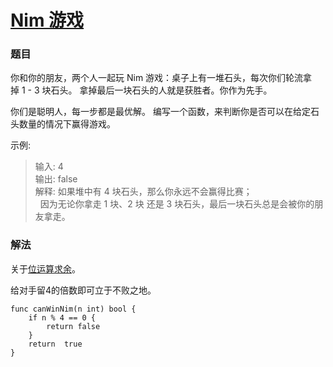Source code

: # [Nim 游戏](https://leetcode-cn.com/problems/nim-game/)

### 题目
你和你的朋友，两个人一起玩 Nim 游戏：桌子上有一堆石头，每次你们轮流拿掉 1 - 3 块石头。 拿掉最后一块石头的人就是获胜者。你作为先手。

你们是聪明人，每一步都是最优解。 编写一个函数，来判断你是否可以在给定石头数量的情况下赢得游戏。

示例:

>输入: 4  
输出: false   
解释: 如果堆中有 4 块石头，那么你永远不会赢得比赛；  
     因为无论你拿走 1 块、2 块 还是 3 块石头，最后一块石头总是会被你的朋友拿走。


### 解法

关于[位运算求余](https://blog.csdn.net/black_ox/article/details/46411997)。

给对手留4的倍数即可立于不败之地。

```
func canWinNim(n int) bool {
	if n % 4 == 0 {
		return false
	}
	return  true
}
```
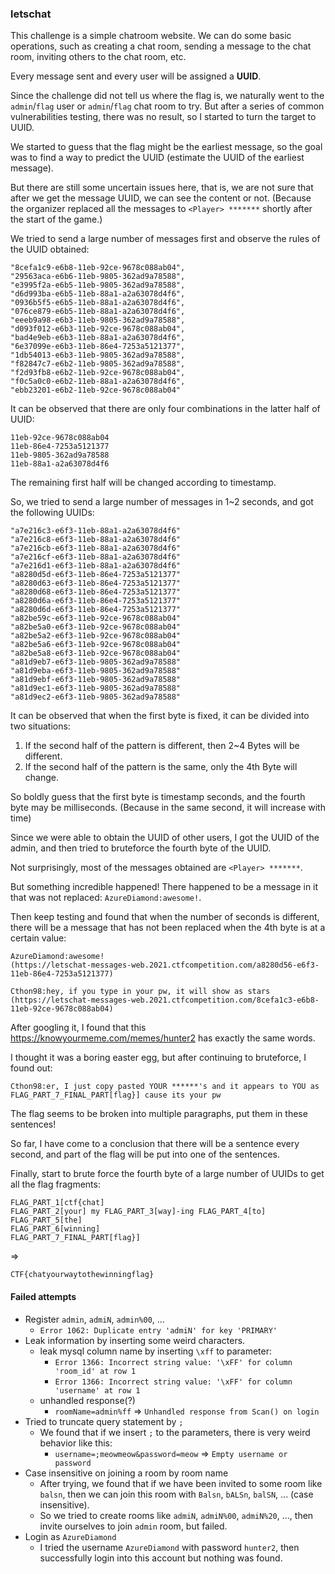 ### letschat

This challenge is a simple chatroom website.
We can do some basic operations, such as creating a chat room, sending a message to the chat room, inviting others to the chat room, etc.


Every message sent and every user will be assigned a **UUID**.

Since the challenge did not tell us where the flag is, we naturally went to the `admin`/`flag` user or `admin`/`flag` chat room to try.
But after a series of common vulnerabilities testing, there was no result, so I started to turn the target to UUID.


We started to guess that the flag might be the earliest message, so the goal was to find a way to predict the UUID (estimate the UUID of the earliest message).


But there are still some uncertain issues here, that is, we are not sure that after we get the message UUID, we can see the content or not. (Because the organizer replaced all the messages to `<Player> *******` shortly after the start of the game.)

We tried to send a large number of messages first and observe the rules of the UUID obtained:

```
"8cefa1c9-e6b8-11eb-92ce-9678c088ab04",
"29563aca-e6b6-11eb-9805-362ad9a78588",
"e3995f2a-e6b5-11eb-9805-362ad9a78588",
"d6d993ba-e6b5-11eb-88a1-a2a63078d4f6",
"0936b5f5-e6b5-11eb-88a1-a2a63078d4f6",
"076ce879-e6b5-11eb-88a1-a2a63078d4f6",
"eeeb9a98-e6b3-11eb-9805-362ad9a78588",
"d093f012-e6b3-11eb-92ce-9678c088ab04",
"bad4e9eb-e6b3-11eb-88a1-a2a63078d4f6",
"6e37099e-e6b3-11eb-86e4-7253a5121377",
"1db54013-e6b3-11eb-9805-362ad9a78588",
"f82847c7-e6b2-11eb-9805-362ad9a78588",
"f2d93fb8-e6b2-11eb-92ce-9678c088ab04",
"f0c5a0c0-e6b2-11eb-88a1-a2a63078d4f6",
"ebb23201-e6b2-11eb-92ce-9678c088ab04"
```

It can be observed that there are only four combinations in the latter half of UUID:

```
11eb-92ce-9678c088ab04
11eb-86e4-7253a5121377
11eb-9805-362ad9a78588
11eb-88a1-a2a63078d4f6
```

The remaining first half will be changed according to timestamp.

So, we tried to send a large number of messages in 1~2 seconds, and got the following UUIDs:

```
"a7e216c3-e6f3-11eb-88a1-a2a63078d4f6"
"a7e216c8-e6f3-11eb-88a1-a2a63078d4f6"
"a7e216cb-e6f3-11eb-88a1-a2a63078d4f6"
"a7e216cf-e6f3-11eb-88a1-a2a63078d4f6"
"a7e216d1-e6f3-11eb-88a1-a2a63078d4f6"
"a8280d5d-e6f3-11eb-86e4-7253a5121377"
"a8280d63-e6f3-11eb-86e4-7253a5121377"
"a8280d68-e6f3-11eb-86e4-7253a5121377"
"a8280d6a-e6f3-11eb-86e4-7253a5121377"
"a8280d6d-e6f3-11eb-86e4-7253a5121377"
"a82be59c-e6f3-11eb-92ce-9678c088ab04"
"a82be5a0-e6f3-11eb-92ce-9678c088ab04"
"a82be5a2-e6f3-11eb-92ce-9678c088ab04"
"a82be5a6-e6f3-11eb-92ce-9678c088ab04"
"a82be5a8-e6f3-11eb-92ce-9678c088ab04"
"a81d9eb7-e6f3-11eb-9805-362ad9a78588"
"a81d9eba-e6f3-11eb-9805-362ad9a78588"
"a81d9ebf-e6f3-11eb-9805-362ad9a78588"
"a81d9ec1-e6f3-11eb-9805-362ad9a78588"
"a81d9ec2-e6f3-11eb-9805-362ad9a78588"
```

It can be observed that when the first byte is fixed, it can be divided into two situations:

1. If the second half of the pattern is different, then 2~4 Bytes will be different.
2. If the second half of the pattern is the same, only the 4th Byte will change.

So boldly guess that the first byte is timestamp seconds, and the fourth byte may be milliseconds. (Because in the same second, it will increase with time)

Since we were able to obtain the UUID of other users, I got the UUID of the admin, and then tried to bruteforce the fourth byte of the UUID.

Not surprisingly, most of the messages obtained are `<Player> *******`.

But something incredible happened! There happened to be a message in it that was not replaced: `AzureDiamond:awesome!`.

Then keep testing and found that when the number of seconds is different, there will be a message that has not been replaced when the 4th byte is at a certain value:

```
AzureDiamond:awesome!
(https://letschat-messages-web.2021.ctfcompetition.com/a8280d56-e6f3-11eb-86e4-7253a5121377)

Cthon98:hey, if you type in your pw, it will show as stars
(https://letschat-messages-web.2021.ctfcompetition.com/8cefa1c3-e6b8-11eb-92ce-9678c088ab04)
```

After googling it, I found that this https://knowyourmeme.com/memes/hunter2 has exactly the same words.

I thought it was a boring easter egg, but after continuing to bruteforce, I found out:

```
Cthon98:er, I just copy pasted YOUR ******'s and it appears to YOU as FLAG_PART_7_FINAL_PART[flag}] cause its your pw
```

The flag seems to be broken into multiple paragraphs, put them in these sentences!

So far, I have come to a conclusion that there will be a sentence every second, and part of the flag will be put into one of the sentences.

Finally, start to brute force the fourth byte of a large number of UUIDs to get all the flag fragments:

```
FLAG_PART_1[ctf{chat] 
FLAG_PART_2[your] my FLAG_PART_3[way]-ing FLAG_PART_4[to] 
FLAG_PART_5[the] 
FLAG_PART_6[winning] 
FLAG_PART_7_FINAL_PART[flag}]
```

=>

`CTF{chatyourwaytothewinningflag}`


#### Failed attempts

- Register `admin`, `admiN`, `admin%00`, ...
    - `Error 1062: Duplicate entry 'admiN' for key 'PRIMARY'`
- Leak information by inserting some weird characters.
    - leak mysql column name by inserting `\xff` to parameter:
        - `Error 1366: Incorrect string value: '\xFF' for column 'room_id' at row 1`
        - `Error 1366: Incorrect string value: '\xFF' for column 'username' at row 1`
    - unhandled response(?)
        - `roomName=admin%ff` => `Unhandled response from Scan() on login`
- Tried to truncate query statement by `;`
    - We found that if we insert `;` to the parameters, there is very weird behavior like this:
        - `username=;meowmeow&password=meow` => `Empty username or password`
- Case insensitive on joining a room by room name
    - After trying, we found that if we have been invited to some room like `balsn`, then we can join this room with `Balsn`, `bALSn`, `balSN`, ... (case insensitive).
    - So we tried to create rooms like `admiN`, `admiN%00`, `admiN%20`, ..., then invite ourselves to join `admin` room, but failed.
- Login as `AzureDiamond`
    - I tried the username `AzureDiamond` with password `hunter2`, then successfully login into this account but nothing was found.

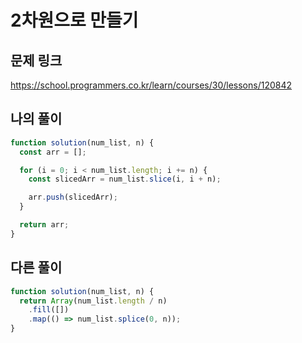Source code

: # 2차원으로 만들기

## 문제 링크

https://school.programmers.co.kr/learn/courses/30/lessons/120842
<br>

## 나의 풀이

```js
function solution(num_list, n) {
  const arr = [];

  for (i = 0; i < num_list.length; i += n) {
    const slicedArr = num_list.slice(i, i + n);

    arr.push(slicedArr);
  }

  return arr;
}
```

## 다른 풀이

```js
function solution(num_list, n) {
  return Array(num_list.length / n)
    .fill([])
    .map(() => num_list.splice(0, n));
}
```
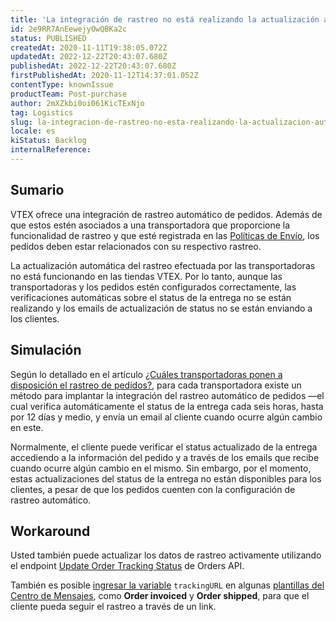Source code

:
 ```yaml
---
title: 'La integración de rastreo no está realizando la actualización automática'
id: 2e9RR7AnEewejyOwQBKa2c
status: PUBLISHED
createdAt: 2020-11-11T19:38:05.072Z
updatedAt: 2022-12-22T20:43:07.680Z
publishedAt: 2022-12-22T20:43:07.680Z
firstPublishedAt: 2020-11-12T14:37:01.052Z
contentType: knownIssue
productTeam: Post-purchase
author: 2mXZkbi0oi061KicTExNjo
tag: Logistics
slug: la-integracion-de-rastreo-no-esta-realizando-la-actualizacion-automatica
locale: es
kiStatus: Backlog
internalReference: 
---
```


## Sumario

VTEX ofrece una integración de rastreo automático de pedidos. Además de que estos estén asociados a una transportadora que proporcione la funcionalidad de rastreo y que esté registrada en las [Políticas de Envío](https://help.vtex.com/es/tutorial/gestionar-transportista--tutorials_140), los pedidos deben estar relacionados con su respectivo rastreo.

La actualización automática del rastreo efectuada por las transportadoras no está funcionando en las tiendas VTEX. Por lo tanto, aunque las transportadoras y los pedidos estén configurados correctamente, las verificaciones automáticas sobre el status de la entrega no se están realizando y los emails de actualización de status no se están enviando a los clientes.  


## Simulación

Según lo detallado en el artículo [¿Cuáles transportadoras ponen a disposición el rastreo de pedidos?](https://help.vtex.com/es/tutorial/cuales-transportistas-ponen-a-disposicion-el-rastreo-de-flete--frequentlyAskedQuestions_303), para cada transportadora existe un método para  implantar la integración del rastreo automático de pedidos —el cual verifica automáticamente el status de la entrega cada seis horas, hasta por 12 días y medio, y envía un email al cliente cuando ocurre algún cambio en este. 

Normalmente, el cliente puede verificar el status actualizado de la entrega accediendo a la información del pedido y a través de los emails que recibe cuando ocurre algún cambio en el mismo. Sin embargo, por el momento, estas actualizaciones del status de la entrega no están disponibles para los clientes, a pesar de que los pedidos cuenten con la configuración de rastreo automático.  


## Workaround

Usted también puede actualizar los datos de rastreo activamente utilizando el endpoint [Update Order Tracking Status](https://developers.vtex.com/vtex-developer-docs/reference/tracking#updatetrackingstatus) de Orders API.

También es posible [ingresar la variable](https://help.vtex.com/es/tutorial/incluir-variaveis-do-pedido-no-template-de-e-mail-transacional--694Bn8eOeAWYQeaWGaOISe#otras-variables-de-emails-de-pedido) `trackingURL` en algunas [plantillas del Centro de Mensajes](https://help.vtex.com/es/tutorial/lista-de-templates-de-correo-eletronico-en-el-message-center--3g2S2kqBOoSGcCaqMYK2my), como **Order invoiced** y **Order shipped**, para que el cliente pueda seguir el rastreo a través de un link.


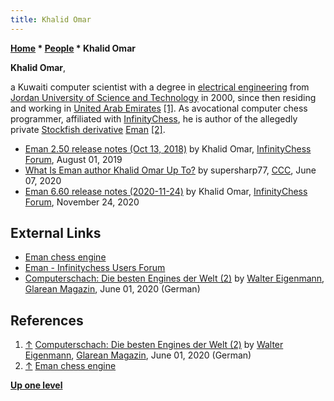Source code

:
 ```yaml
---
title: Khalid Omar
---
```

**[Home](Home "Home") \* [People](People "People") \* Khalid Omar**


**Khalid Omar**,  

a Kuwaiti computer scientist with a degree in [electrical engineering](https://en.wikipedia.org/wiki/Electrical_engineering) 
from [Jordan University of Science and Technology](https://en.wikipedia.org/wiki/Jordan_University_of_Science_and_Technology) in 2000, 
since then residing and working in [United Arab Emirates](https://en.wikipedia.org/wiki/United_Arab_Emirates) <a id="cite-note-1" href="#cite-ref-1">[1]</a>.
As avocational computer chess programmer, affiliated with [InfinityChess](index.php?title=InfinityChess&action=edit&redlink=1 "InfinityChess (page does not exist)"), he is author of the allegedly private [Stockfish derivative](Stockfish#Derivatives "Stockfish") [Eman](Eman "Eman") <a id="cite-note-2" href="#cite-ref-2">[2]</a>. 






* [Eman 2.50 release notes (Oct 13, 2018)](https://cumnor-chess-server.com/phpbb/viewtopic.php?f=9&t=4) by Khalid Omar, [InfinityChess Forum](index.php?title=InfinityChess&action=edit&redlink=1 "InfinityChess (page does not exist)"), August 01, 2019
* [What Is Eman author Khalid Omar Up To?](http://talkchess.com/forum3/viewtopic.php?t=74118) by supersharp77, [CCC](CCC "CCC"), June 07, 2020
* [Eman 6.60 release notes (2020-11-24)](https://cumnor-chess-server.com/phpbb/viewtopic.php?f=9&t=386) by Khalid Omar, [InfinityChess Forum](index.php?title=InfinityChess&action=edit&redlink=1 "InfinityChess (page does not exist)"), November 24, 2020


## External Links


* [Eman chess engine](https://eman.zohosites.com/)
* [Eman - Infinitychess Users Forum](https://cumnor-chess-server.com/phpbb/viewforum.php?f=9)
* [Computerschach: Die besten Engines der Welt (2)](https://glarean-magazin.ch/2020/06/01/computerschach-die-besten-engines-der-welt-update-31-best-chess-engines-tournament/) by [Walter Eigenmann](index.php?title=Walter_Eigenmann&action=edit&redlink=1 "Walter Eigenmann (page does not exist)"), [Glarean Magazin](https://glarean-magazin.ch/), June 01, 2020 (German)


## References


1. <a id="cite-ref-1" href="#cite-note-1">↑</a> [Computerschach: Die besten Engines der Welt (2)](https://glarean-magazin.ch/2020/06/01/computerschach-die-besten-engines-der-welt-update-31-best-chess-engines-tournament/) by [Walter Eigenmann](index.php?title=Walter_Eigenmann&action=edit&redlink=1 "Walter Eigenmann (page does not exist)"), [Glarean Magazin](https://glarean-magazin.ch/), June 01, 2020 (German)
2. <a id="cite-ref-2" href="#cite-note-2">↑</a> [Eman chess engine](https://eman.zohosites.com/)

**[Up one level](People "People")**







 
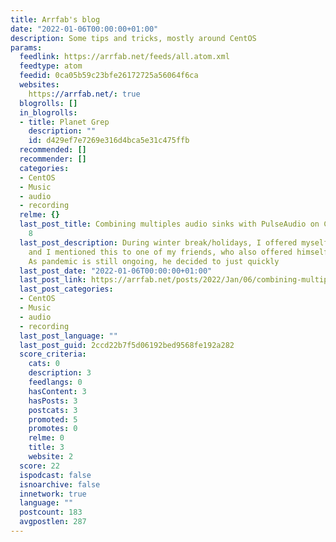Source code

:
 ```yaml
---
title: Arrfab's blog
date: "2022-01-06T00:00:00+01:00"
description: Some tips and tricks, mostly around CentOS
params:
  feedlink: https://arrfab.net/feeds/all.atom.xml
  feedtype: atom
  feedid: 0ca05b59c23bfe26172725a56064f6ca
  websites:
    https://arrfab.net/: true
  blogrolls: []
  in_blogrolls:
  - title: Planet Grep
    description: ""
    id: d429ef7e7269e316d4bca5e31c475ffb
  recommended: []
  recommender: []
  categories:
  - CentOS
  - Music
  - audio
  - recording
  relme: {}
  last_post_title: Combining multiples audio sinks with PulseAudio on CentOS Stream
    8
  last_post_description: During winter break/holidays, I offered myself a new Bass
    and I mentioned this to one of my friends, who also offered himself a new guitar.
    As pandemic is still ongoing, he decided to just quickly
  last_post_date: "2022-01-06T00:00:00+01:00"
  last_post_link: https://arrfab.net/posts/2022/Jan/06/combining-multiples-audio-sinks-with-pulseaudio-on-centos-stream-8/
  last_post_categories:
  - CentOS
  - Music
  - audio
  - recording
  last_post_language: ""
  last_post_guid: 2ccd22b7f5d06192bed9568fe192a282
  score_criteria:
    cats: 0
    description: 3
    feedlangs: 0
    hasContent: 3
    hasPosts: 3
    postcats: 3
    promoted: 5
    promotes: 0
    relme: 0
    title: 3
    website: 2
  score: 22
  ispodcast: false
  isnoarchive: false
  innetwork: true
  language: ""
  postcount: 183
  avgpostlen: 287
---
```


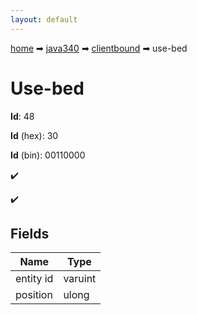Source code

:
 ```yaml
---
layout: default
---
```


[home](/) ➡ [java340](/protocol/java340) ➡ [clientbound](/protocol/java340/clientbound) ➡ use-bed

# Use-bed

**Id**: 48

**Id** (hex): 30

**Id** (bin): 00110000

✔️

✔️

## Fields

Name | Type
---|---
entity id | varuint
position | ulong

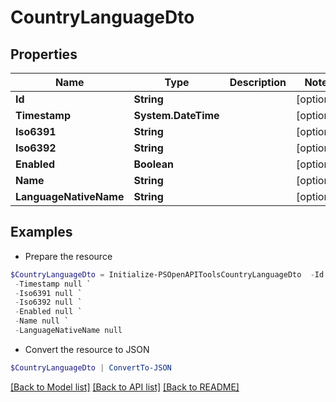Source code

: # CountryLanguageDto
## Properties

Name | Type | Description | Notes
------------ | ------------- | ------------- | -------------
**Id** | **String** |  | [optional] 
**Timestamp** | **System.DateTime** |  | [optional] 
**Iso6391** | **String** |  | [optional] 
**Iso6392** | **String** |  | [optional] 
**Enabled** | **Boolean** |  | [optional] 
**Name** | **String** |  | [optional] 
**LanguageNativeName** | **String** |  | [optional] 

## Examples

- Prepare the resource
```powershell
$CountryLanguageDto = Initialize-PSOpenAPIToolsCountryLanguageDto  -Id null `
 -Timestamp null `
 -Iso6391 null `
 -Iso6392 null `
 -Enabled null `
 -Name null `
 -LanguageNativeName null
```

- Convert the resource to JSON
```powershell
$CountryLanguageDto | ConvertTo-JSON
```

[[Back to Model list]](../README.md#documentation-for-models) [[Back to API list]](../README.md#documentation-for-api-endpoints) [[Back to README]](../README.md)

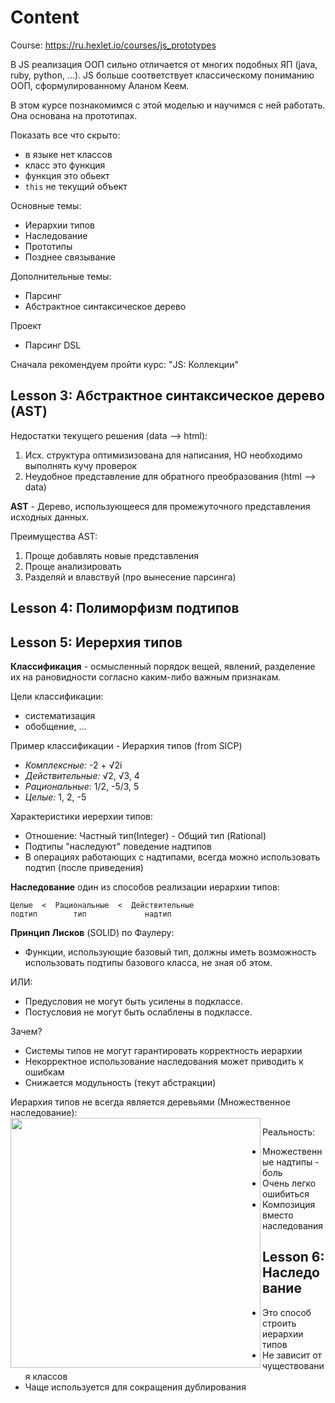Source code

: # Content

Course: https://ru.hexlet.io/courses/js_prototypes

В JS реализация ООП сильно отличается от многих подобных ЯП (java, ruby, python, ...).
JS больше соответствует классическому пониманию ООП, сформулированному Аланом Кеем.

В этом курсе познакомимся с этой моделью и научимся с ней работать.
Она основана на прототипах.

Показать все что скрыто:
* в языке нет классов
* класс это функция
* функция это обьект
* `this` не текущий объект

Основные темы:
* Иерархии типов
* Наследование
* Прототипы
* Позднее связывание

Дополнительные темы:
* Парсинг
* Абстрактное синтаксическое дерево

Проект
* Парсинг DSL

Сначала рекомендуем пройти курс: "JS: Коллекции"

## Lesson 3: Абстрактное синтаксическое дерево (AST)

Недостатки текущего решения (data --> html):
1. Исх. структура оптимизизована для написания, НО необходимо выполнять кучу проверок
2. Неудобное представление для обратного преобразования (html --> data)

**AST** - Дерево, использующееся для промежуточного представления исходных данных.

Преимущества AST:
1. Проще добавлять новые представления
2. Проще анализировать
3. Разделяй и влавствуй (про вынесение парсинга)

## Lesson 4: Полиморфизм подтипов
## Lesson 5: Иерерхия типов

__Классификация__ - осмысленный порядок вещей, явлений, разделение их на рановидности согласно каким-либо важным признакам.

Цели классификации:
* систематизация
* обобщение, ...

Пример классификации - Иерархия типов (from SICP)
* _Комплексные:_ -2 + √2i
* _Действительные:_ √2, √3, 4
* _Рациональные:_ 1/2, -5/3, 5
* _Целые:_ 1, 2, -5

Характеристики иерерхии типов:
* Отношение: Частный тип(Integer) - Общий тип (Rational)
* Подтипы "наследуют" поведение надтипов
* В операциях работающих с надтипами, всегда можно использовать подтип (после приведения)

__Наследование__ один из способов реализации иерархии типов:
```
Целые  <  Рациональные  <  Действительные
подтип        тип             надтип
```

__Принцип Лисков__ (SOLID) по Фаулеру:
* Функции, использующие базовый тип, должны иметь возможность использовать подтипы базового класса, не зная об этом.

ИЛИ:
* Предусловия не могут быть усилены в подклассе.
* Постусловия не могут быть ослаблены в подклассе.

Зачем?
* Системы типов не могут гарантировать корректность иерархии
*  Некорректное использование наследования может приводить к ошибкам
* Снижается модульность (текут абстракции)

Иерархия типов не всегда является деревьями (Множественное наследование):
<img align="left" width="400" src="https://user-images.githubusercontent.com/18242773/32147609-3801f174-bcfb-11e7-8e5a-68b16227c534.png">

Реальность:
* Множественные надтипы - боль
* Очень легко ошибиться
* Композиция вместо наследования

## Lesson 6: Наследование
* Это способ строить иерархии типов
* Не зависит от чуществования классов
* Чаще используется для сокращения дублирования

···

**What is expected:** The response should be the listing above, limited to the lines between the one holding "since then residing" and the one holding "## References", inclusive, reproduced exactly.

**Response below:**
since then residing and working in [United Arab Emirates](https://en.wikipedia.org/wiki/United_Arab_Emirates) <a id="cite-note-1" href="#cite-ref-1">[1]</a>.
As avocational computer chess programmer, affiliated with [InfinityChess](index.php?title=InfinityChess&action=edit&redlink=1 "InfinityChess (page does not exist)"), he is author of the allegedly private [Stockfish derivative](Stockfish#Derivatives "Stockfish") [Eman](Eman "Eman") <a id="cite-note-2" href="#cite-ref-2">[2]</a>. 






* [Eman 2.50 release notes (Oct 13, 2018)](https://cumnor-chess-server.com/phpbb/viewtopic.php?f=9&t=4) by Khalid Omar, [InfinityChess Forum](index.php?title=InfinityChess&action=edit&redlink=1 "InfinityChess (page does not exist)"), August 01, 2019
* [What Is Eman author Khalid Omar Up To?](http://talkchess.com/forum3/viewtopic.php?t=74118) by supersharp77, [CCC](CCC "CCC"), June 07, 2020
* [Eman 6.60 release notes (2020-11-24)](https://cumnor-chess-server.com/phpbb/viewtopic.php?f=9&t=386) by Khalid Omar, [InfinityChess Forum](index.php?title=InfinityChess&action=edit&redlink=1 "InfinityChess (page does not exist)"), November 24, 2020


## External Links


* [Eman chess engine](https://eman.zohosites.com/)
* [Eman - Infinitychess Users Forum](https://cumnor-chess-server.com/phpbb/viewforum.php?f=9)
* [Computerschach: Die besten Engines der Welt (2)](https://glarean-magazin.ch/2020/06/01/computerschach-die-besten-engines-der-welt-update-31-best-chess-engines-tournament/) by [Walter Eigenmann](index.php?title=Walter_Eigenmann&action=edit&redlink=1 "Walter Eigenmann (page does not exist)"), [Glarean Magazin](https://glarean-magazin.ch/), June 01, 2020 (German)


## References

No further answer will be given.